Navin Ramgoolam et Paul Bérenger s’expriment… à leur façon
Les leaders du gouvernement Changement ont communiqué, cette semaine. Avec leur grain de sel. Navin Ramgoolam a esquivé les questions des journalistes sur les récentes nominations qui font polémique. Le Premier ministre a lancé «Al chek enn kout bann nominasion MSM ti fer, lerla ou revinn get mwa», avant de refuser d’aller plus loin. Il assistait, le mardi 12 août, aux célébrations des 50 ans du Mahatma Gandhi Institute Secondary School à Moka. Paul Bérenger, en conférence de presse le même jour, est revenu sur les nominations de ses proches. Le leader des Mauves a assuré : «Il n’y a eu aucun favoritisme ni de dynastie… Les trois personnes (NdlR : Joanna Bérenger, Dany Perrier et Frédéric Curé) ont été nommées sur la base de leur mérite. Je n’ai rien à voir avec les nominations.»

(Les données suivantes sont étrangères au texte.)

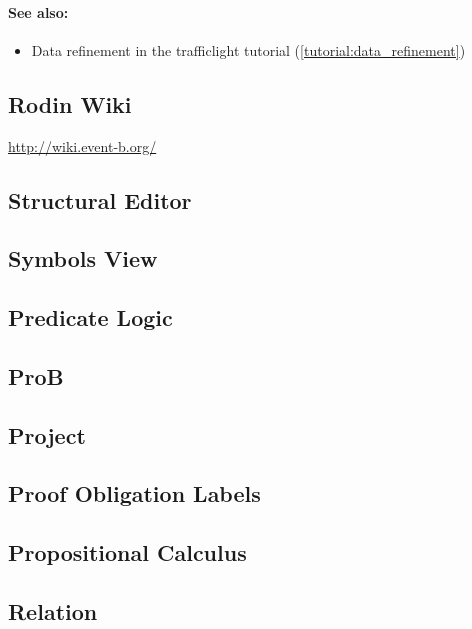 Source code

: \paragraph*{See also:}
\begin{itemize}
\item Data refinement in the trafficlight tutorial (\ref{tutorial:data_refinement})
\end{itemize}

\subsection{Rodin Wiki}
\label{rodin_wiki}

\url{http://wiki.event-b.org/}

\subsection{Structural Editor}
\label{structural_editor}

\subsection{Symbols View}
\label{symbols_view}

\subsection{Predicate Logic}
\label{predicate_logic}

\subsection{ProB}
\label{prob}

\subsection{Project}
\label{project}

\subsection{Proof Obligation Labels}
\label{po_labels}

\subsection{Propositional Calculus}
\label{propositional_calculus}

\subsection{Relation}
\label{relation}

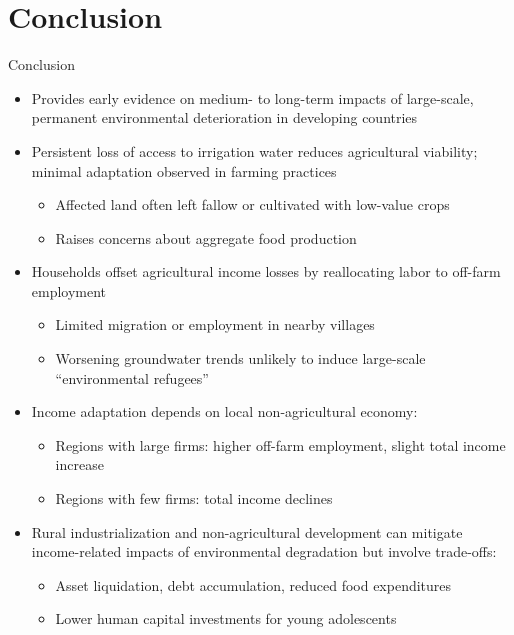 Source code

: \documentclass[10pt]{beamer}
\begin{document}
\section{Conclusion}

\begin{frame}
	{Conclusion}
	\begin{itemize}
		\item Provides early evidence on medium- to long-term impacts of large-scale, permanent environmental deterioration in developing countries
		\item Persistent loss of access to irrigation water reduces agricultural viability; minimal adaptation observed in farming practices
		      \begin{itemize}
			      \item Affected land often left fallow or cultivated with low-value crops
			      \item Raises concerns about aggregate food production
		      \end{itemize}
		\item Households offset agricultural income losses by reallocating labor to off-farm employment
		      \begin{itemize}
			      \item Limited migration or employment in nearby villages
			      \item Worsening groundwater trends unlikely to induce large-scale “environmental refugees”
		      \end{itemize}
		\item Income adaptation depends on local non-agricultural economy:
		      \begin{itemize}
			      \item Regions with large firms: higher off-farm employment, slight total income increase
			      \item Regions with few firms: total income declines
		      \end{itemize}
		\item Rural industrialization and non-agricultural development can mitigate income-related impacts of environmental degradation but involve trade-offs:
		      \begin{itemize}
			      \item Asset liquidation, debt accumulation, reduced food expenditures
			      \item Lower human capital investments for young adolescents
		      \end{itemize}
	\end{itemize}
\end{frame}
\end{document}
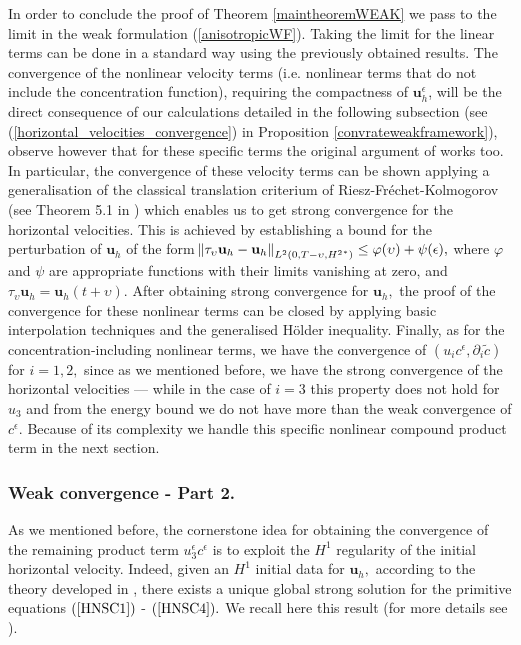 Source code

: \documentclass[11pt]{article}
\begin{document}
In order to conclude the proof of Theorem \ref{maintheoremWEAK} we pass to the limit in the weak formulation (\ref{anisotropicWF}). Taking the limit for the linear terms can be done in a standard way using the previously obtained results.
The convergence of the nonlinear velocity terms (i.e. nonlinear terms that do not include the concentration function), requiring the compactness of $\mathbf{u}_h^\epsilon$, will be the direct consequence of our calculations detailed in the following subsection (see (\ref{horizontal_velocities_convergence}) in Proposition \ref{convrateweakframework}), observe however that for these specific terms the original argument of \cite{pollatmws2019} works too. In particular, the convergence of these velocity terms can be shown applying a generalisation of the classical translation criterium of Riesz-Fr\'echet-Kolmogorov (see Theorem 5.1 in \cite{azerad2001mathematical}) which enables us to get strong convergence for the horizontal velocities. This is achieved by establishing a bound for the perturbation of $\mathbf{u}_h$ of the form $\norm{\tau_\upsilon \mathbf{u}_h - \mathbf{u}_h}_{L^2(0,T-\upsilon, {H^2}^*)} \leq \varphi(\upsilon) + \psi(\epsilon),$ where $\varphi$ and $\psi$ are appropriate functions with their limits vanishing at zero, and $\tau_\upsilon \mathbf{u}_h = \mathbf{u}_h (t+\upsilon) $. After obtaining strong convergence for $\mathbf{u}_h,$ the proof of the convergence for these nonlinear terms can be closed by applying basic interpolation techniques and the generalised H\"older inequality. 
Finally, as for the concentration-including nonlinear terms, we have the convergence of $(u_i c^\epsilon, \partial_i \tilde{c})$ for $i=1,2,$ since as we mentioned before, we have the strong convergence of the horizontal velocities --- while in the case of $i=3$ this property does not hold for $u_3$ and from the energy bound we do not have more than the weak convergence of $c^\epsilon$. Because of its complexity we handle this specific nonlinear compound product term in the next section.

\subsubsection{Weak convergence - Part 2.}

As we mentioned before, the cornerstone idea for obtaining the convergence of the remaining product term $u_3^\epsilon c^\epsilon$ is to exploit the $H^1$ regularity of the initial horizontal velocity. Indeed, given an $H^1$ initial data for $\mathbf{u}_h,$ according to the theory developed in \cite{cao2007global}, there exists a unique global strong solution for the primitive equations $(\ref{HNSC1})$ - $(\ref{HNSC4}).$ We recall here this result (for more details see \cite{cao2007global}).
\end{document}
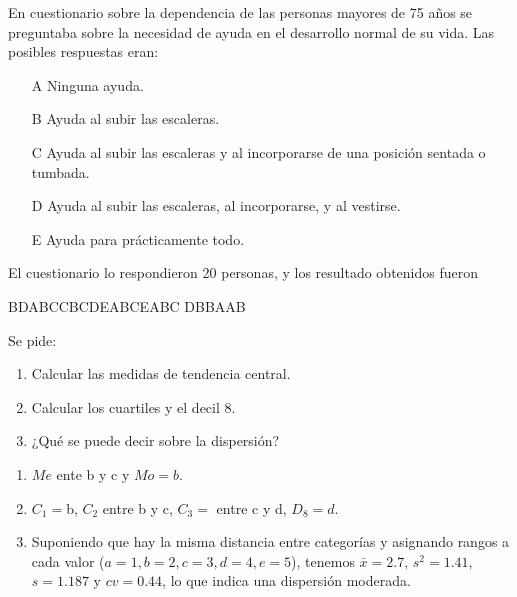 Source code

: {En cuestionario sobre la dependencia de las personas mayores de 75 años se preguntaba sobre la necesidad de ayuda en el desarrollo normal de su vida. Las posibles respuestas eran:
\begin{enumerate}
\item[A] Ninguna ayuda.
\item[B] Ayuda al subir las escaleras.
\item[C] Ayuda al subir las escaleras y al incorporarse de una posición sentada o tumbada.
\item[D] Ayuda al subir las escaleras, al incorporarse, y al vestirse.
\item[E] Ayuda para prácticamente todo.
\end{enumerate}
El cuestionario lo respondieron 20 personas, y los resultado obtenidos fueron
\begin{center}
B\quad D\quad A\quad B\quad C\quad C\quad B\quad C\quad D\quad E\quad A\quad B\quad C\quad E\quad A\quad B\quad C\quad
D\quad B\quad B\quad A\quad A\quad B 
\end{center}
Se pide:
\begin{enumerate}
\item Calcular las medidas de tendencia central.
\item Calcular los cuartiles y el decil 8.
\item ¿Qué se puede decir sobre la dispersión?
\end{enumerate}
}
{\begin{enumerate}
\item $Me$ ente b y c y $Mo=b$. 
\item $C_1=$b, $C_2$ entre b y c, $C_3=$ entre c y d, $D_8=d$.
\item Suponiendo que hay la misma distancia entre categorías y asignando rangos a cada valor ($a=1,b=2,c=3,d=4,e=5$), tenemos $\bar x=2.7$, $s^2=1.41$, $s=1.187$ y $cv=0.44$, lo que indica una dispersión moderada. 
\end{enumerate}
}
{}


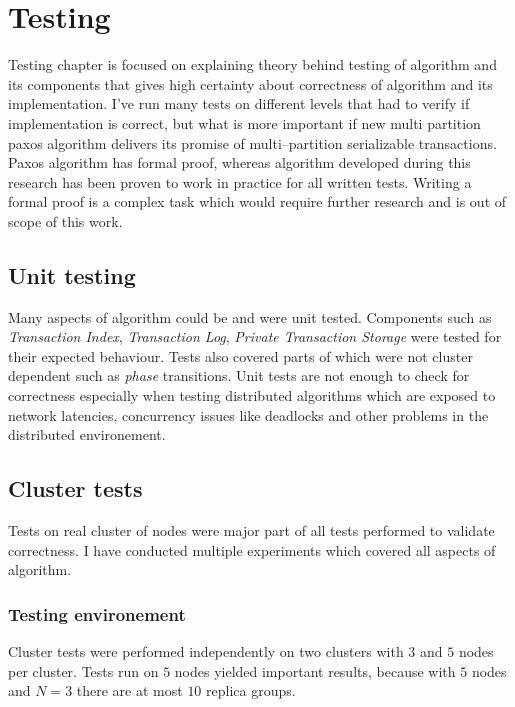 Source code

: 
\chapter{Testing}\label{chapter:testing}

Testing chapter is focused on explaining theory behind testing of \mpp algorithm and its components that gives high certainty about correctness of algorithm and its implementation. I’ve run many tests on different levels that had to verify if implementation is correct, but what is more important if new multi partition paxos algorithm delivers its promise of multi--partition serializable transactions. 
Paxos algorithm has formal proof, whereas \mpp algorithm developed during this research has been proven to work in practice for all written tests. Writing a formal proof is a complex task which would require further research and is out of scope of this work.

\section{Unit testing}
Many aspects of algorithm could be and were unit tested. Components such as \emph{Transaction Index}, \emph{Transaction Log}, \emph{Private Transaction Storage} were  tested for their expected behaviour. Tests also covered parts of \mpp which were not cluster dependent such as \emph{phase} transitions. Unit tests are not enough to check for correctness especially when testing distributed algorithms which are  exposed to network latencies, concurrency issues like deadlocks and other problems in the distributed environement. 

\section{Cluster tests}
Tests on real cluster of nodes were major part of all tests performed to validate \mpp correctness. I have conducted multiple experiments which covered all aspects of \mpp algorithm. 

\subsection{Testing environement}
Cluster tests were performed independently on two clusters with $3$ and $5$ nodes per cluster. Tests run on $5$ nodes yielded important results, because with $5$ nodes and $N=3$ there are at most $10$ replica groups. 

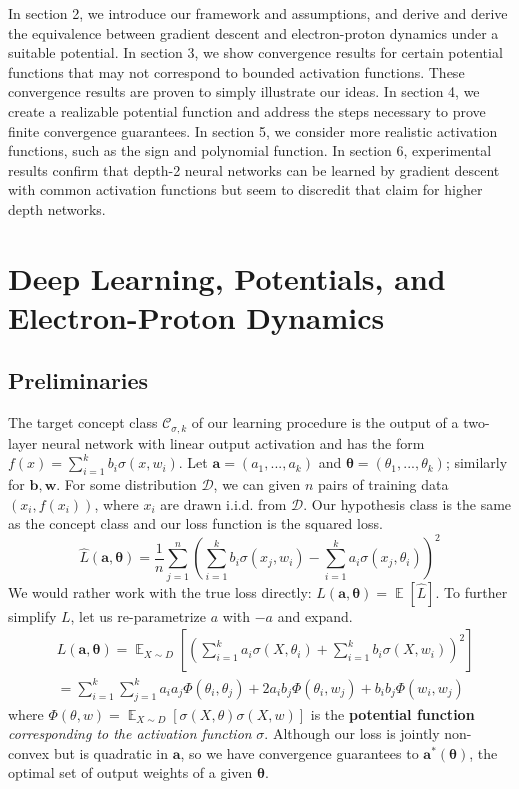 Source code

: \documentclass{article}
\DeclareMathOperator*{\expt}{\mathbb{E}}
\begin{document}
In section 2, we introduce our framework and assumptions, and derive
and derive the equivalence between gradient descent and
electron-proton dynamics under a suitable potential. In section 3, we show convergence results for certain potential functions that may not correspond to bounded activation functions. These convergence results are proven to simply illustrate our ideas. In section 4, we create a realizable potential function and address the steps necessary to prove finite convergence guarantees. In section 5, we consider more realistic activation functions, such as the sign and polynomial function. In section 6, experimental
results confirm that depth-2 neural networks can be learned by
gradient descent with common activation functions but seem to
discredit that claim for higher depth networks.

\section{Deep Learning, Potentials, and Electron-Proton Dynamics}

\subsection{Preliminaries}
The target concept class $\mathcal{C}_{\sigma,k}$ of our learning procedure is the output of a two-layer neural network with linear output activation and has the form $f(x) = \sum_{i=1}^k b_i\sigma(x,w_i)$. Let $\boldsymbol{a} = (a_1,...,a_k)$ and $\boldsymbol{\theta} = (\theta_1,...,\theta_k)$; similarly for $\boldsymbol{b}, \boldsymbol{w}$. For some distribution $\mathcal{D}$, we can given $n$ pairs of training data $(x_i, f(x_i))$, where $x_i$ are drawn i.i.d. from $\mathcal{D}$. Our hypothesis class is the same as the concept class and our loss function is the squared loss. 
%
\begin{equation}\label{errEmp}
\widehat{L}(\boldsymbol{a,\theta})  = \frac{1}{n}\sum_{j=1}^n \left(\sum_{i=1}^k b_i\sigma(x_j,w_i) - \sum_{i=1}^k a_i \sigma(x_j,\theta_i)\right)^2
\end{equation}
%
We would rather work with the true loss directly:
$L(\boldsymbol{a,\theta}) = \expt[\widehat{L}]$. To further simplify $L$, let us
re-parametrize $a$ with $-a$ and expand.
\begin{align}
& L(\boldsymbol{a,\theta})  = \expt_{X\sim D}\left[ \left(
  \sum_{i=1}^k a_i \sigma(X,\theta_i) + \sum_{i=1}^k
  b_i\sigma(X,w_i)\right)^2\right] \nonumber \\
%
& = \sum_{i=1}^k \sum_{j=1}^k a_i a_j \Phi(\theta_i,\theta_j)+ 2 a_ib_j \Phi(\theta_i,w_j)+ b_i b_j \Phi(w_i,w_j)
 \label{errLoss}
\end{align}
%
where $\Phi(\theta, w) = \expt_{X\sim D}[ \sigma(X,\theta) \sigma(X,w)]$ is
the {\bf potential function} {\it corresponding to the activation function} $\sigma$. Although our loss is jointly non-convex but is quadratic in $\boldsymbol{a}$, so we have convergence guarantees to $\boldsymbol{a^*(\theta)}$, the optimal set of output weights of a given $\boldsymbol{\theta}$. 
\end{document}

Ashvin Gudday commente :*«D’une part, il n’y a aucun moyen de savoir si les déclarations de Paul Bérenger sur sa non-ingérence dans les nominations sont vrais ! Cela ne suffit pas comme assurance. D’autre part, je dois avouer que les propos du Premier ministre m’ont choqué. On touche le fond en mode pa mwa li sa. Souvent, les années passent mais les comportements se ressemblent quand l’étau se resserre autour du pouvoir, quand il est questionné et que la population lui demande de rendre des comptes en matière de bonne gouvernance. Si j’ai un petit conseil à donner, en termes de communication, ce serait le suivant : messieurs, misez sur la transparence, évitez d’évoquer le régime d’avant. On ne veut pas savoir who is less evil… Le peuple vous a donné un 60-0 pour changer le système, c’est aussi simple que ça.»